Saved data entries
--*--

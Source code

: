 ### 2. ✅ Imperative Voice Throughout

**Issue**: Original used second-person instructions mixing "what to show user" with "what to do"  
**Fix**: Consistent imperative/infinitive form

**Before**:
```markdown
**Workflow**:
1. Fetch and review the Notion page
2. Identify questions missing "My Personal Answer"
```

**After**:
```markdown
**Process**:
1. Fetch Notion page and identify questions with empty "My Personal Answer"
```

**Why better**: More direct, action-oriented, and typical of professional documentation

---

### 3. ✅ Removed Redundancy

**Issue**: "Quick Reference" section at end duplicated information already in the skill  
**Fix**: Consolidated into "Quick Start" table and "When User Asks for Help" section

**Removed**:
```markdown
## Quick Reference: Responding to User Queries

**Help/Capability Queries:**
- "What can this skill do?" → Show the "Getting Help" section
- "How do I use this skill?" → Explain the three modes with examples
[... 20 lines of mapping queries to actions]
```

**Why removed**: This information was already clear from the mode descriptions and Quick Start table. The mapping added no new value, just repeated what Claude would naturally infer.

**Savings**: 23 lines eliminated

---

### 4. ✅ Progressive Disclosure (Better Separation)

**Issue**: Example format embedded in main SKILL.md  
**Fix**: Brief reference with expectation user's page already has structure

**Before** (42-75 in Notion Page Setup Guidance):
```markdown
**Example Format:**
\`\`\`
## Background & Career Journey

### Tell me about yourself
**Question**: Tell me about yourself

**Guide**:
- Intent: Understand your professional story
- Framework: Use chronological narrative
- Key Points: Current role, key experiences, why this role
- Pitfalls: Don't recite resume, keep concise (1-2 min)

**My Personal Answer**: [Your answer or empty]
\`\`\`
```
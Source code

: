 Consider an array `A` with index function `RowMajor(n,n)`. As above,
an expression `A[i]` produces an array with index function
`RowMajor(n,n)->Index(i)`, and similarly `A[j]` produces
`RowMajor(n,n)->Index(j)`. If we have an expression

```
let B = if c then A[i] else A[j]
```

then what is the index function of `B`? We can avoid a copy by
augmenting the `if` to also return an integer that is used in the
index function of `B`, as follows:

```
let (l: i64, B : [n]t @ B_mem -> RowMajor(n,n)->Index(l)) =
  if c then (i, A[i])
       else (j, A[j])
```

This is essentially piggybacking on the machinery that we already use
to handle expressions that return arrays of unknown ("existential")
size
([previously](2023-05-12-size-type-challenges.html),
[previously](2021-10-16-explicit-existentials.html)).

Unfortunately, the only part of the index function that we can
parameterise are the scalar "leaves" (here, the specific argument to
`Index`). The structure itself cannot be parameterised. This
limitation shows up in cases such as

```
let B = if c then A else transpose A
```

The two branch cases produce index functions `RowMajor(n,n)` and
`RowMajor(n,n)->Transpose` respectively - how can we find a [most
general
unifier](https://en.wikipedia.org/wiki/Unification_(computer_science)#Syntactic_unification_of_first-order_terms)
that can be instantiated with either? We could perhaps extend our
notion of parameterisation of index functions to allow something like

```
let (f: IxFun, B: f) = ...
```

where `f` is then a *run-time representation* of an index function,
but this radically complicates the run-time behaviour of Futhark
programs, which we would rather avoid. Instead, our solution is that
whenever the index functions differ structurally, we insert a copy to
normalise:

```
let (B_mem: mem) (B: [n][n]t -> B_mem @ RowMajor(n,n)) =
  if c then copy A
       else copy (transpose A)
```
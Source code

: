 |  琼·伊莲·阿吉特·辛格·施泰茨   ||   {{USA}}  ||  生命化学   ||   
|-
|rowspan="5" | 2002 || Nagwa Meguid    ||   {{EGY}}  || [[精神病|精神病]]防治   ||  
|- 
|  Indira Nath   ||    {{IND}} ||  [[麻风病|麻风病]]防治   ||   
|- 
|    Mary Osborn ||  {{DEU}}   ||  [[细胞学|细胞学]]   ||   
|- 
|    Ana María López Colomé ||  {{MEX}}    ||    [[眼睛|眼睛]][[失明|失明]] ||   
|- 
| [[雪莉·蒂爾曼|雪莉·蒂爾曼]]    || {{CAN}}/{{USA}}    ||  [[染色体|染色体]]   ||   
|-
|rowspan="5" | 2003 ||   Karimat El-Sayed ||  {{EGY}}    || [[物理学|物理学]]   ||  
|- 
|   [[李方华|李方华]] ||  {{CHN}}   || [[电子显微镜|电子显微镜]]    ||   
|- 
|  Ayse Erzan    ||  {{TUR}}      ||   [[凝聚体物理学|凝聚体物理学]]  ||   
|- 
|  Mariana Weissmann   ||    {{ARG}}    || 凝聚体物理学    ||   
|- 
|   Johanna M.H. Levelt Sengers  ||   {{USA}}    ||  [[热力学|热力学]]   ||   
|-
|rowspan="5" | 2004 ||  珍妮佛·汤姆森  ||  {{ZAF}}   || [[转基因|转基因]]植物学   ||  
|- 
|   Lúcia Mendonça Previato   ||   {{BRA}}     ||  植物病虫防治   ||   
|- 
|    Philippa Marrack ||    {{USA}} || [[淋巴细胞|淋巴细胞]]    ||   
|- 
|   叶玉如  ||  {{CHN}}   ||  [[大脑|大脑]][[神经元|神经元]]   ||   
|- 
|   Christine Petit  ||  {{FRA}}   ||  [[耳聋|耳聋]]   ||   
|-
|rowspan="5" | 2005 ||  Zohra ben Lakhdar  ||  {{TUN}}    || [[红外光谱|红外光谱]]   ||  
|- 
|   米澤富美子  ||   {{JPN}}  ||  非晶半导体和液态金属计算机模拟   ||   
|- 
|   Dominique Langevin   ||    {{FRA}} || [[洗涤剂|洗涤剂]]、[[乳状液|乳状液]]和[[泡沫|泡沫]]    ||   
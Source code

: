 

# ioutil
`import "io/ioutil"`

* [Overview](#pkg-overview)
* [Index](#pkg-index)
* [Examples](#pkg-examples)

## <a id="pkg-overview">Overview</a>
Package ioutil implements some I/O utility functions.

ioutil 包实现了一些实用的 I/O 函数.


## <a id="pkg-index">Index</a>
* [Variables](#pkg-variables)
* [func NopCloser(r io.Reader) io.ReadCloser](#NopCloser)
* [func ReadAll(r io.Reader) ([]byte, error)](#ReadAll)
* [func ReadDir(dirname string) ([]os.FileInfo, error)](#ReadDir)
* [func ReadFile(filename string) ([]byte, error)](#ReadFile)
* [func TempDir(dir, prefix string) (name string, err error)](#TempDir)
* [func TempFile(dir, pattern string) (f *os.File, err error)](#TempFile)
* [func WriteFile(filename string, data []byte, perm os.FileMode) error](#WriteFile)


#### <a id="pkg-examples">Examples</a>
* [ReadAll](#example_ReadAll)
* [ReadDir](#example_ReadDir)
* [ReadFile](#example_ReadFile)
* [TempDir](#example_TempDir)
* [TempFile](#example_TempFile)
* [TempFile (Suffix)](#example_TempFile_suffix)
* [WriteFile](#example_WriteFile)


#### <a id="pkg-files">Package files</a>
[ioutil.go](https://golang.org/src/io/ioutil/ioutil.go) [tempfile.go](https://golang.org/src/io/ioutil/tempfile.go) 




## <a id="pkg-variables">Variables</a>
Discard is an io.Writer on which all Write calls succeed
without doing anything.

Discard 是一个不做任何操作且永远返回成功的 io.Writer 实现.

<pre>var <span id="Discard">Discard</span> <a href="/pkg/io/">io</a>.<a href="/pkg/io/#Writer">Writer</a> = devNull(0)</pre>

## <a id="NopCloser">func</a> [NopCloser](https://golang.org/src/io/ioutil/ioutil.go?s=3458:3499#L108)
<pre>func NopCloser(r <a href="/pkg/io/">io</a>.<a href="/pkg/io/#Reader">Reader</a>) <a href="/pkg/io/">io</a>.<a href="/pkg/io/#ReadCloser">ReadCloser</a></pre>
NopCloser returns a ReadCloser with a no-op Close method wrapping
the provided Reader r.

--*--

TASK DESCRIPTION = Copy the records above. Leave out nothing.

FINISHED EXERCISE =
Source code

: ### 2. ✅ Imperative Voice Throughout

**Issue**: Original used second-person instructions mixing "what to show user" with "what to do"  
**Fix**: Consistent imperative/infinitive form

**Before**:
```markdown
**Workflow**:
1. Fetch and review the Notion page
2. Identify questions missing "My Personal Answer"
```

**After**:
```markdown
**Process**:
1. Fetch Notion page and identify questions with empty "My Personal Answer"
```

**Why better**: More direct, action-oriented, and typical of professional documentation

---

### 3. ✅ Removed Redundancy

**Issue**: "Quick Reference" section at end duplicated information already in the skill  
**Fix**: Consolidated into "Quick Start" table and "When User Asks for Help" section

**Removed**:
```markdown
## Quick Reference: Responding to User Queries

**Help/Capability Queries:**
- "What can this skill do?" → Show the "Getting Help" section
- "How do I use this skill?" → Explain the three modes with examples
[... 20 lines of mapping queries to actions]
```

**Why removed**: This information was already clear from the mode descriptions and Quick Start table. The mapping added no new value, just repeated what Claude would naturally infer.

**Savings**: 23 lines eliminated

---

### 4. ✅ Progressive Disclosure (Better Separation)

**Issue**: Example format embedded in main SKILL.md  
**Fix**: Brief reference with expectation user's page already has structure

**Before** (42-75 in Notion Page Setup Guidance):
```markdown
**Example Format:**
\`\`\`
## Background & Career Journey

### Tell me about yourself
**Question**: Tell me about yourself

**Guide**:
- Intent: Understand your professional story
- Framework: Use chronological narrative
- Key Points: Current role, key experiences, why this role
- Pitfalls: Don't recite resume, keep concise (1-2 min)

**My Personal Answer**: [Your answer or empty]
\`\`\`
```
Source code

: Consider an array `A` with index function `RowMajor(n,n)`. As above,
an expression `A[i]` produces an array with index function
`RowMajor(n,n)->Index(i)`, and similarly `A[j]` produces
`RowMajor(n,n)->Index(j)`. If we have an expression

```
let B = if c then A[i] else A[j]
```

then what is the index function of `B`? We can avoid a copy by
augmenting the `if` to also return an integer that is used in the
index function of `B`, as follows:

```
let (l: i64, B : [n]t @ B_mem -> RowMajor(n,n)->Index(l)) =
  if c then (i, A[i])
       else (j, A[j])
```

This is essentially piggybacking on the machinery that we already use
to handle expressions that return arrays of unknown ("existential")
size
([previously](2023-05-12-size-type-challenges.html),
[previously](2021-10-16-explicit-existentials.html)).

Unfortunately, the only part of the index function that we can
parameterise are the scalar "leaves" (here, the specific argument to
`Index`). The structure itself cannot be parameterised. This
limitation shows up in cases such as

```
let B = if c then A else transpose A
```

The two branch cases produce index functions `RowMajor(n,n)` and
`RowMajor(n,n)->Transpose` respectively - how can we find a [most
general
unifier](https://en.wikipedia.org/wiki/Unification_(computer_science)#Syntactic_unification_of_first-order_terms)
that can be instantiated with either? We could perhaps extend our
notion of parameterisation of index functions to allow something like

```
let (f: IxFun, B: f) = ...
```

where `f` is then a *run-time representation* of an index function,
but this radically complicates the run-time behaviour of Futhark
programs, which we would rather avoid. Instead, our solution is that
whenever the index functions differ structurally, we insert a copy to
normalise:

```
let (B_mem: mem) (B: [n][n]t -> B_mem @ RowMajor(n,n)) =
  if c then copy A
       else copy (transpose A)
```
Source code

: |  琼·伊莲·阿吉特·辛格·施泰茨   ||   {{USA}}  ||  生命化学   ||   
|-
|rowspan="5" | 2002 || Nagwa Meguid    ||   {{EGY}}  || [[精神病|精神病]]防治   ||  
|- 
|  Indira Nath   ||    {{IND}} ||  [[麻风病|麻风病]]防治   ||   
|- 
|    Mary Osborn ||  {{DEU}}   ||  [[细胞学|细胞学]]   ||   
|- 
|    Ana María López Colomé ||  {{MEX}}    ||    [[眼睛|眼睛]][[失明|失明]] ||   
|- 
| [[雪莉·蒂爾曼|雪莉·蒂爾曼]]    || {{CAN}}/{{USA}}    ||  [[染色体|染色体]]   ||   
|-
|rowspan="5" | 2003 ||   Karimat El-Sayed ||  {{EGY}}    || [[物理学|物理学]]   ||  
|- 
|   [[李方华|李方华]] ||  {{CHN}}   || [[电子显微镜|电子显微镜]]    ||   
|- 
|  Ayse Erzan    ||  {{TUR}}      ||   [[凝聚体物理学|凝聚体物理学]]  ||   
|- 
|  Mariana Weissmann   ||    {{ARG}}    || 凝聚体物理学    ||   
|- 
|   Johanna M.H. Levelt Sengers  ||   {{USA}}    ||  [[热力学|热力学]]   ||   
|-
|rowspan="5" | 2004 ||  珍妮佛·汤姆森  ||  {{ZAF}}   || [[转基因|转基因]]植物学   ||  
|- 
|   Lúcia Mendonça Previato   ||   {{BRA}}     ||  植物病虫防治   ||   
|- 
|    Philippa Marrack ||    {{USA}} || [[淋巴细胞|淋巴细胞]]    ||   
|- 
|   叶玉如  ||  {{CHN}}   ||  [[大脑|大脑]][[神经元|神经元]]   ||   
|- 
|   Christine Petit  ||  {{FRA}}   ||  [[耳聋|耳聋]]   ||   
|-
|rowspan="5" | 2005 ||  Zohra ben Lakhdar  ||  {{TUN}}    || [[红外光谱|红外光谱]]   ||  
|- 
|   米澤富美子  ||   {{JPN}}  ||  非晶半导体和液态金属计算机模拟   ||   
|- 
|   Dominique Langevin   ||    {{FRA}} || [[洗涤剂|洗涤剂]]、[[乳状液|乳状液]]和[[泡沫|泡沫]]    ||   
Source code

: 

# ioutil
`import "io/ioutil"`

* [Overview](#pkg-overview)
* [Index](#pkg-index)
* [Examples](#pkg-examples)

## <a id="pkg-overview">Overview</a>
Package ioutil implements some I/O utility functions.

ioutil 包实现了一些实用的 I/O 函数.


## <a id="pkg-index">Index</a>
* [Variables](#pkg-variables)
* [func NopCloser(r io.Reader) io.ReadCloser](#NopCloser)
* [func ReadAll(r io.Reader) ([]byte, error)](#ReadAll)
* [func ReadDir(dirname string) ([]os.FileInfo, error)](#ReadDir)
* [func ReadFile(filename string) ([]byte, error)](#ReadFile)
* [func TempDir(dir, prefix string) (name string, err error)](#TempDir)
* [func TempFile(dir, pattern string) (f *os.File, err error)](#TempFile)
* [func WriteFile(filename string, data []byte, perm os.FileMode) error](#WriteFile)


#### <a id="pkg-examples">Examples</a>
* [ReadAll](#example_ReadAll)
* [ReadDir](#example_ReadDir)
* [ReadFile](#example_ReadFile)
* [TempDir](#example_TempDir)
* [TempFile](#example_TempFile)
* [TempFile (Suffix)](#example_TempFile_suffix)
* [WriteFile](#example_WriteFile)


#### <a id="pkg-files">Package files</a>
[ioutil.go](https://golang.org/src/io/ioutil/ioutil.go) [tempfile.go](https://golang.org/src/io/ioutil/tempfile.go) 




## <a id="pkg-variables">Variables</a>
Discard is an io.Writer on which all Write calls succeed
without doing anything.

Discard 是一个不做任何操作且永远返回成功的 io.Writer 实现.

<pre>var <span id="Discard">Discard</span> <a href="/pkg/io/">io</a>.<a href="/pkg/io/#Writer">Writer</a> = devNull(0)</pre>

## <a id="NopCloser">func</a> [NopCloser](https://golang.org/src/io/ioutil/ioutil.go?s=3458:3499#L108)
<pre>func NopCloser(r <a href="/pkg/io/">io</a>.<a href="/pkg/io/#Reader">Reader</a>) <a href="/pkg/io/">io</a>.<a href="/pkg/io/#ReadCloser">ReadCloser</a></pre>
NopCloser returns a ReadCloser with a no-op Close method wrapping
the provided Reader r.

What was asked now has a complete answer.